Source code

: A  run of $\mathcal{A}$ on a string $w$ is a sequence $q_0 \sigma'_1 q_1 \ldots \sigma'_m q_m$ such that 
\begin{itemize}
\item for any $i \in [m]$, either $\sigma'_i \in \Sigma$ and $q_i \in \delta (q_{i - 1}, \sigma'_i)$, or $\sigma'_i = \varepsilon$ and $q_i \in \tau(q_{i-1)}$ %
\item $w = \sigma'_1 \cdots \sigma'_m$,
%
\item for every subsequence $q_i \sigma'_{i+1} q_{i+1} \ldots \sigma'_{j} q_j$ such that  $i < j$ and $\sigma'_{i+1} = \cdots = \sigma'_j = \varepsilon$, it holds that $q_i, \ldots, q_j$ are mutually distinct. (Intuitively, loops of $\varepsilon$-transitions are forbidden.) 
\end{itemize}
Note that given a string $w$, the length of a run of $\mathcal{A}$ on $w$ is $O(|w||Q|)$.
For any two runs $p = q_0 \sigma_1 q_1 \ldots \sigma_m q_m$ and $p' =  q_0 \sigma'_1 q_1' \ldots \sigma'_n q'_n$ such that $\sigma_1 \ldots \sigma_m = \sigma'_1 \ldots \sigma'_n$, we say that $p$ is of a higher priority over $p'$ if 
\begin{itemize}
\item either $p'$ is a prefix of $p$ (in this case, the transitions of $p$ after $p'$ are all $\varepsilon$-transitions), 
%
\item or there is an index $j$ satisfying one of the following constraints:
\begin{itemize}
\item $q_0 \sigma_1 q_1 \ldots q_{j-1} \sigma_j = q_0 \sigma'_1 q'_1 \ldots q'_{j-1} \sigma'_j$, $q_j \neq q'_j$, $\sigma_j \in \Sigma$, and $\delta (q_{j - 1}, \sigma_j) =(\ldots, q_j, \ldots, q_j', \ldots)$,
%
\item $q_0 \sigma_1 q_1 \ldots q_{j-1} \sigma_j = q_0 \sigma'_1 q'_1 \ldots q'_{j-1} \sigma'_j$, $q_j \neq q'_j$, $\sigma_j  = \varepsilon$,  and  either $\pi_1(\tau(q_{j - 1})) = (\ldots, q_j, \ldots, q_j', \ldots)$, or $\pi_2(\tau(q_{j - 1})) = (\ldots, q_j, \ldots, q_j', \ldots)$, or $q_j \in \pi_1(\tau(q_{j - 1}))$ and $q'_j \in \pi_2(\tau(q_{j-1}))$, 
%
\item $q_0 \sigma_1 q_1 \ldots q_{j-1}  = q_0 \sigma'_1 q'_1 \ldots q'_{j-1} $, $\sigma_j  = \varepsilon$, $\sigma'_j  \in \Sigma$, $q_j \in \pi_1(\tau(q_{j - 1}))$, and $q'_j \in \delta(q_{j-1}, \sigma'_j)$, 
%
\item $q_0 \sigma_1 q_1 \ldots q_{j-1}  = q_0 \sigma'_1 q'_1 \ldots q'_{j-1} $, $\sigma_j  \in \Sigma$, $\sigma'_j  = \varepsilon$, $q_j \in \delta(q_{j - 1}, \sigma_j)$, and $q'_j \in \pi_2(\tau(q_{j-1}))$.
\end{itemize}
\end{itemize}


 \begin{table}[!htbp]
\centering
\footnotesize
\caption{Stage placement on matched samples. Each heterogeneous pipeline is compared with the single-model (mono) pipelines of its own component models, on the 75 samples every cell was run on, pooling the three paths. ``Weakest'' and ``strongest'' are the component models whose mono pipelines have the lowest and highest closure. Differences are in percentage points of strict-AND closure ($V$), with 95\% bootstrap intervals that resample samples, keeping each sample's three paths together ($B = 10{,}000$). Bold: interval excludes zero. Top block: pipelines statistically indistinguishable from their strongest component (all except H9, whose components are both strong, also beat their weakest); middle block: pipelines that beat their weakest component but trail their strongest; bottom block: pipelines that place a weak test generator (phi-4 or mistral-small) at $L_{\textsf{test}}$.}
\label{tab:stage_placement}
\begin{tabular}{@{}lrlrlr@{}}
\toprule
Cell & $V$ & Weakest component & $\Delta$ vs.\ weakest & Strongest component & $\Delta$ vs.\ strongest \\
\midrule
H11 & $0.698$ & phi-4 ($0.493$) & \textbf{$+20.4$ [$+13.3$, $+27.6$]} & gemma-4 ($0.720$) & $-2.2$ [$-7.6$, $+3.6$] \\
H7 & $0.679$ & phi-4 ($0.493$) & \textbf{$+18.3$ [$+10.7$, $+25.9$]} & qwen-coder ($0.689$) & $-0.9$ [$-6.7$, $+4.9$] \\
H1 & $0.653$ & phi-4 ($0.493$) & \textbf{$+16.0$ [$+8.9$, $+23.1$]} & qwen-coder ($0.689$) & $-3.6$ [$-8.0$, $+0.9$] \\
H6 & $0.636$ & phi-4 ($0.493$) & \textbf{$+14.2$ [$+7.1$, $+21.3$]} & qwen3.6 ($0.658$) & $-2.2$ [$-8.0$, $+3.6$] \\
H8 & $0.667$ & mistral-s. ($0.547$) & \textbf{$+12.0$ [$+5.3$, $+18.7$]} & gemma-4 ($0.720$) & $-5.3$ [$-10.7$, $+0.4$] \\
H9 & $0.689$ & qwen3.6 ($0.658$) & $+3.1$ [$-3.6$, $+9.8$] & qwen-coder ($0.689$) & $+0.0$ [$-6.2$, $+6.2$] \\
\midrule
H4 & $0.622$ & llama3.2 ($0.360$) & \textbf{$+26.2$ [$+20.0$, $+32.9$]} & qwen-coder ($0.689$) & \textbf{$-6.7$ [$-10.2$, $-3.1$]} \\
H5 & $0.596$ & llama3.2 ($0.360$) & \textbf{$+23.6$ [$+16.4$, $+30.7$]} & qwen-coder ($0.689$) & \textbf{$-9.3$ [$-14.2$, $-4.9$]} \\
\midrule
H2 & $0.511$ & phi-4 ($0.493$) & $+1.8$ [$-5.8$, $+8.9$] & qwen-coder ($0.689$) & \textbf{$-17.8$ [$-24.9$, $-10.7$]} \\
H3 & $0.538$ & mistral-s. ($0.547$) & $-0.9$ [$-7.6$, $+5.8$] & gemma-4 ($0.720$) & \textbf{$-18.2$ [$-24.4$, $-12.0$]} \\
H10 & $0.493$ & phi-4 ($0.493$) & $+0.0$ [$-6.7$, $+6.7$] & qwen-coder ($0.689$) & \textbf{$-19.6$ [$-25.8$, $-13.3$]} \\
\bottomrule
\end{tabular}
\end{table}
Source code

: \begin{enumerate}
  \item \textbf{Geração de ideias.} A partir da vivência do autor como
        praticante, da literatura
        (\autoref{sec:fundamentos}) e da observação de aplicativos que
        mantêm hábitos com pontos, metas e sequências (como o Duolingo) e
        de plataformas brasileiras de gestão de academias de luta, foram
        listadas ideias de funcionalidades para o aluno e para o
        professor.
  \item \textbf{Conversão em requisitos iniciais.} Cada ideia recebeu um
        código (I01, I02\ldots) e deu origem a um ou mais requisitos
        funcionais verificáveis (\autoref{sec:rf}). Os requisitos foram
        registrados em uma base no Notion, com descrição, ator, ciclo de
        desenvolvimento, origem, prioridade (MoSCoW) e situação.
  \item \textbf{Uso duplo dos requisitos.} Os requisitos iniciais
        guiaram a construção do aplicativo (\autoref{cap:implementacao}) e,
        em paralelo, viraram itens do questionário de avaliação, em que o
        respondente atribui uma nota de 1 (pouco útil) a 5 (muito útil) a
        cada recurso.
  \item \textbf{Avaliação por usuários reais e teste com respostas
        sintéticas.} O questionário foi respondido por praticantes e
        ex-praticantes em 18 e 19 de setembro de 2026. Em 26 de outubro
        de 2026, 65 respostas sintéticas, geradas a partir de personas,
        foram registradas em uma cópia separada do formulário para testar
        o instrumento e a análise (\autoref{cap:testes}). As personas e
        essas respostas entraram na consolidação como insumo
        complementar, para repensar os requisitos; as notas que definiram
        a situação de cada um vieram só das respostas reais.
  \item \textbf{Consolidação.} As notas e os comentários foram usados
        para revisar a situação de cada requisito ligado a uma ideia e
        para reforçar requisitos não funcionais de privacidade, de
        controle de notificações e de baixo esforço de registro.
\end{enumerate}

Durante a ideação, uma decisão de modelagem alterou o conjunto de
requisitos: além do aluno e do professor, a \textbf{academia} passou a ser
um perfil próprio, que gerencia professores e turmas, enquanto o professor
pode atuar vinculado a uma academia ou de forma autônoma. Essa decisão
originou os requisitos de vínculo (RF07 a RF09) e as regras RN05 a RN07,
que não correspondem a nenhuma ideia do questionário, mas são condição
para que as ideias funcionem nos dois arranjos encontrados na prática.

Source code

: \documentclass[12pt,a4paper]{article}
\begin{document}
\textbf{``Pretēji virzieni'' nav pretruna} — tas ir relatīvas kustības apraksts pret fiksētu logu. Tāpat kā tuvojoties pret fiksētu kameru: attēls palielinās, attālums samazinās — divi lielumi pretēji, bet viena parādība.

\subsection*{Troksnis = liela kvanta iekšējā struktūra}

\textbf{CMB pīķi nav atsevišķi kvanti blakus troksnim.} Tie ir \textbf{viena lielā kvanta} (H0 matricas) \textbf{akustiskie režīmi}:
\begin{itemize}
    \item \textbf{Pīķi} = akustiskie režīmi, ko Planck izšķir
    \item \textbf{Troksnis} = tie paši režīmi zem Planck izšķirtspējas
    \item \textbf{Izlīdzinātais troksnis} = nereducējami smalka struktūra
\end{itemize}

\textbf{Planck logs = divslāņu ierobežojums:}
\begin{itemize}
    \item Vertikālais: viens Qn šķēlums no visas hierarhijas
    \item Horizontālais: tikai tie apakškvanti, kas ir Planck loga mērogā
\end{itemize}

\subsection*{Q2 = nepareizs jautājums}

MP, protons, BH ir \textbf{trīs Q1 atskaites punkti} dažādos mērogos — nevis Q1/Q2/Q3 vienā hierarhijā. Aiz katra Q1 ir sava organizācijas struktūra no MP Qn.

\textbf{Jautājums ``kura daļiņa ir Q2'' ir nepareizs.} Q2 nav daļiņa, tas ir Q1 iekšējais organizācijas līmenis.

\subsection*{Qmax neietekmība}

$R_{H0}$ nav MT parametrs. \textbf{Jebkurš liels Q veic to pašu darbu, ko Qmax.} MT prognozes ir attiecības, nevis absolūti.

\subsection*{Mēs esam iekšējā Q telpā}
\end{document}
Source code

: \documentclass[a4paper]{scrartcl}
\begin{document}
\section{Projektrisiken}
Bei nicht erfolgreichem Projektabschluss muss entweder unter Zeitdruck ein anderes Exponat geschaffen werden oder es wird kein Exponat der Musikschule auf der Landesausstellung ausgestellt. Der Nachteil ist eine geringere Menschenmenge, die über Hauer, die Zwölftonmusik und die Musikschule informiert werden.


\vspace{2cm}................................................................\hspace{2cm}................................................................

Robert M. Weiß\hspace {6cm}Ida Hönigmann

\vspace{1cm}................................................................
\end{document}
========
PROBLEM DESCRIPTION>
Go through the listing above and write out exactly the lines starting with the one holding "praticante, da literatura" and running through the one holding "um perfil próprio, que", ends included, and no others.

RESULT OF THIS TASK>
        praticante, da literatura
        (\autoref{sec:fundamentos}) e da observação de aplicativos que
        mantêm hábitos com pontos, metas e sequências (como o Duolingo) e
        de plataformas brasileiras de gestão de academias de luta, foram
        listadas ideias de funcionalidades para o aluno e para o
        professor.
  \item \textbf{Conversão em requisitos iniciais.} Cada ideia recebeu um
        código (I01, I02\ldots) e deu origem a um ou mais requisitos
        funcionais verificáveis (\autoref{sec:rf}). Os requisitos foram
        registrados em uma base no Notion, com descrição, ator, ciclo de
        desenvolvimento, origem, prioridade (MoSCoW) e situação.
  \item \textbf{Uso duplo dos requisitos.} Os requisitos iniciais
        guiaram a construção do aplicativo (\autoref{cap:implementacao}) e,
        em paralelo, viraram itens do questionário de avaliação, em que o
        respondente atribui uma nota de 1 (pouco útil) a 5 (muito útil) a
        cada recurso.
  \item \textbf{Avaliação por usuários reais e teste com respostas
        sintéticas.} O questionário foi respondido por praticantes e
        ex-praticantes em 18 e 19 de setembro de 2026. Em 26 de outubro
        de 2026, 65 respostas sintéticas, geradas a partir de personas,
        foram registradas em uma cópia separada do formulário para testar
        o instrumento e a análise (\autoref{cap:testes}). As personas e
        essas respostas entraram na consolidação como insumo
        complementar, para repensar os requisitos; as notas que definiram
        a situação de cada um vieram só das respostas reais.
  \item \textbf{Consolidação.} As notas e os comentários foram usados
        para revisar a situação de cada requisito ligado a uma ideia e
        para reforçar requisitos não funcionais de privacidade, de
        controle de notificações e de baixo esforço de registro.
\end{enumerate}

Durante a ideação, uma decisão de modelagem alterou o conjunto de
requisitos: além do aluno e do professor, a \textbf{academia} passou a ser
um perfil próprio, que gerencia professores e turmas, enquanto o professor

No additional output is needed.